From The Guardian review of Feeding Frenzy by Zulfikar Abbany, November 11, 2001
Feeding Frenzy sets a marker on Self’s career, not least because the unorthodox restaurant reviews he wrote for The Observer, from 1995-97, are collated here – reviews that afforded him a notoriety with which he colluded. While readers choked on their laughter, cooks across the country were after Self’s blood.
The selection in Feeding Frenzy is vast. Essays taken from art catalogues sit comfortably next to travel pieces and a notable interview with Salman Rushdie, a man, who, perhaps not unlike Self, has been ‘demonised by the media and popular perceptions’. But before reading any of Feeding Frenzy, it is advisable to consult the index, which covers not only the usual ‘people, places and things, but also ideas, obsessions and my own irritating stylistic tics’, so as to include ‘tongues, locking’, matching socks and shoes, co-ordinated foot- and sockwear’, and ‘snicker-snack, fateful, of psychosis’.

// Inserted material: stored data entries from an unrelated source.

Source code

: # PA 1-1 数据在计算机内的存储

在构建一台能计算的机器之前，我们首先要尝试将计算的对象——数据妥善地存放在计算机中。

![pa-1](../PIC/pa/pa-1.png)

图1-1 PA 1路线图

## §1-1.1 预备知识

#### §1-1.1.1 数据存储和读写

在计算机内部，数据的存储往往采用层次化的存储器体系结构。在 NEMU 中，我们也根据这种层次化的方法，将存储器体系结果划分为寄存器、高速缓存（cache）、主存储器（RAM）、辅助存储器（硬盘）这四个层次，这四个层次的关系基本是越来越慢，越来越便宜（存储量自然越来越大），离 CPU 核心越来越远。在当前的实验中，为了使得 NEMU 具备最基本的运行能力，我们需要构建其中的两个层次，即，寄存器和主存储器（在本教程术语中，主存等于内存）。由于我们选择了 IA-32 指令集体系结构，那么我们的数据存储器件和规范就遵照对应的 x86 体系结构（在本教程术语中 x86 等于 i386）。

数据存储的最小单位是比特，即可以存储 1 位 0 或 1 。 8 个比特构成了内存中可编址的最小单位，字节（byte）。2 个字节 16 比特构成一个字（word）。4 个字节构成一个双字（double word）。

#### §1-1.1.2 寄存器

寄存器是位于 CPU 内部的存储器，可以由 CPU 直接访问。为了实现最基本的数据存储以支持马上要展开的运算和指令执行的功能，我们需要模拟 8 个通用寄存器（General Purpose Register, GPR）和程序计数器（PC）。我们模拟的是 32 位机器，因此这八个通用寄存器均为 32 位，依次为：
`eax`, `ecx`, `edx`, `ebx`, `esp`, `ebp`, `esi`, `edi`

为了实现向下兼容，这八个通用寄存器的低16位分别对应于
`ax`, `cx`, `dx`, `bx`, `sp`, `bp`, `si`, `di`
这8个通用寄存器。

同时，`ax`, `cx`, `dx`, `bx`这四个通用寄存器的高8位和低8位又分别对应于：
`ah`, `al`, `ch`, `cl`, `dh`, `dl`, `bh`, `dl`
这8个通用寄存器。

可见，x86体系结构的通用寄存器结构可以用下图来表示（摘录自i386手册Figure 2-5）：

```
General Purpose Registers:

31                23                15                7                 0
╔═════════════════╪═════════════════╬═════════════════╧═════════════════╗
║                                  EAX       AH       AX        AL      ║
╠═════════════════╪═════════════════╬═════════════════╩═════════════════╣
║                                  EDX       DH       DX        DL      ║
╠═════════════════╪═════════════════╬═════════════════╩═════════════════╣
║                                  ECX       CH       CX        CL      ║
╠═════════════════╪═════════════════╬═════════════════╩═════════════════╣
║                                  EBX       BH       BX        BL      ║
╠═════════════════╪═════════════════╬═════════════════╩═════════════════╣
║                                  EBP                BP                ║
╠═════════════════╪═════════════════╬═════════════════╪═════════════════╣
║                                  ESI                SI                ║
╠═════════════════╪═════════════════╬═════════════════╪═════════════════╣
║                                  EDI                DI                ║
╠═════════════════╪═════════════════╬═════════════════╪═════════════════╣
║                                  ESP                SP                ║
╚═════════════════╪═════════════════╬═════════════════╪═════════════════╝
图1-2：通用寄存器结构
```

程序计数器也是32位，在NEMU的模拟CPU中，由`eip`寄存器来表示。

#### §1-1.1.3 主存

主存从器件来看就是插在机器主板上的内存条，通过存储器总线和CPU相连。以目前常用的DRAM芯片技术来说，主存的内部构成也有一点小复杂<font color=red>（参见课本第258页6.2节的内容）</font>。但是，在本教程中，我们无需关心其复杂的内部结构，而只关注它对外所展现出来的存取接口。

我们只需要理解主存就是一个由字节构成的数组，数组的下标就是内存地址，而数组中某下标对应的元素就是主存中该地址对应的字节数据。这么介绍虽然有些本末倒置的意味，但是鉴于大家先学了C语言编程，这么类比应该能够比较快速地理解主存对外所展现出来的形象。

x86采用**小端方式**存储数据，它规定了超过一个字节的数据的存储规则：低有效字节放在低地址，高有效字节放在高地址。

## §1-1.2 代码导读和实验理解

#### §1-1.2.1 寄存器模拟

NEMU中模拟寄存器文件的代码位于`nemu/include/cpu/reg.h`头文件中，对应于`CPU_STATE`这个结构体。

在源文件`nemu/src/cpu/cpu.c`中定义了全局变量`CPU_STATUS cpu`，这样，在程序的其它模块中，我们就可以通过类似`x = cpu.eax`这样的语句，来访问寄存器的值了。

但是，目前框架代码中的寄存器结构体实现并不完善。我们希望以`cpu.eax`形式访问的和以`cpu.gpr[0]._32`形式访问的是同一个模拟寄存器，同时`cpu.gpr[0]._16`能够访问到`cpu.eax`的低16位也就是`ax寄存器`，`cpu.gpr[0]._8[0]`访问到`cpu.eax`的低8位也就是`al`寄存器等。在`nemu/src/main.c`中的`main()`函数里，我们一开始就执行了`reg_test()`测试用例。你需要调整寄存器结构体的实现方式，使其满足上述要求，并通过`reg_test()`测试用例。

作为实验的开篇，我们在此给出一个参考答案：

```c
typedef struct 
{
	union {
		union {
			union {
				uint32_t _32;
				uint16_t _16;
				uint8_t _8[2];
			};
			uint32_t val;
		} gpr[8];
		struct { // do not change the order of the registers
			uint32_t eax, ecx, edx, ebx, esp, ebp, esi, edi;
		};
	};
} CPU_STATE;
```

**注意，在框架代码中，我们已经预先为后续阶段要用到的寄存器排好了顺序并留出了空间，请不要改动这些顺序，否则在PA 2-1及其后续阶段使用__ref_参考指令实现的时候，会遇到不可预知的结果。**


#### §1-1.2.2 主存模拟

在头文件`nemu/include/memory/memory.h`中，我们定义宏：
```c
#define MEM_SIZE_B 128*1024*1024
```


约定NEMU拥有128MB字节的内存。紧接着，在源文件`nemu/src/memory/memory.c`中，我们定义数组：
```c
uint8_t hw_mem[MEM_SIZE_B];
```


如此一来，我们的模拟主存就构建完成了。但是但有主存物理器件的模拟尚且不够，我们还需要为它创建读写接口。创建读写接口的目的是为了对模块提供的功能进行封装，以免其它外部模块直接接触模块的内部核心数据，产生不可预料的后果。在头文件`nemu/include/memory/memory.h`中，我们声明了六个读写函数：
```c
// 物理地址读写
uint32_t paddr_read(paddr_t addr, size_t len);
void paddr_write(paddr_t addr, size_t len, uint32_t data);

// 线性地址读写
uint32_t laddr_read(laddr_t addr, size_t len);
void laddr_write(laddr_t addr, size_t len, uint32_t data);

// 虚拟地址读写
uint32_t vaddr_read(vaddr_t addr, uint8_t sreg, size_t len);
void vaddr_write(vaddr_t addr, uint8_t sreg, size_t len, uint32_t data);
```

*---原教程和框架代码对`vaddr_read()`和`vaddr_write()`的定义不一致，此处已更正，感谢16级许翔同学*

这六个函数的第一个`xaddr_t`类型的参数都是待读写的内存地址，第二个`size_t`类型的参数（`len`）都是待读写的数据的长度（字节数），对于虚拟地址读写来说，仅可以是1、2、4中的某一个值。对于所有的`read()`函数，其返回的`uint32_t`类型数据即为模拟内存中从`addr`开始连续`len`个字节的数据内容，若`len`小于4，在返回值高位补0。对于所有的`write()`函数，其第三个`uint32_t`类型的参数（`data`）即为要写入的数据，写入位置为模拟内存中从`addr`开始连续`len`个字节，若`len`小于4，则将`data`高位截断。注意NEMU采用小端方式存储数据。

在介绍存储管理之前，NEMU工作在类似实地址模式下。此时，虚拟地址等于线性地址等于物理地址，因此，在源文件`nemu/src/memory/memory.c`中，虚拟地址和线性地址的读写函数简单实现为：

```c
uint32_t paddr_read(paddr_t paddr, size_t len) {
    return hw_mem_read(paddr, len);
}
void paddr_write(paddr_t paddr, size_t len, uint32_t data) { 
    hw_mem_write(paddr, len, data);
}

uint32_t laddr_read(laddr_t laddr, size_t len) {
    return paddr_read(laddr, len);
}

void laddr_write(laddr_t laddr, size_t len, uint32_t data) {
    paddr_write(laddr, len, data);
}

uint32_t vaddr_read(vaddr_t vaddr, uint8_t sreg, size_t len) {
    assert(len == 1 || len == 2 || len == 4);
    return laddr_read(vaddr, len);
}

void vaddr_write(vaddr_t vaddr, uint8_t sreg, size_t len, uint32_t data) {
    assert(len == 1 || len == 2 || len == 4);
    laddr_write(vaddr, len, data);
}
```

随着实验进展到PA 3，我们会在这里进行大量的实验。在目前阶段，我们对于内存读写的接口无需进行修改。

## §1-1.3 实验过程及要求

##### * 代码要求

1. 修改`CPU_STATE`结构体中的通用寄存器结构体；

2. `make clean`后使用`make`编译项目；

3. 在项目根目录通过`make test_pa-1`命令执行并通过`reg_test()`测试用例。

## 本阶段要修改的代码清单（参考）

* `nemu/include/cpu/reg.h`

Self has always considered himself a writer, as opposed to either an author and/or a journalist. He writes to commission. And although there are certain things he would rather not touch, such as reviewing the screenplay of Natural Born Killers, throughout this collection he displays a severe knack for turning the merest detail into the most essential one. Just turn to the index and look up Barratt Homes and read how Self indulged one Friday morning in ‘reverse commuting’ to discover that there existed at least one word that, until then, he didn’t know: ‘flaunching’.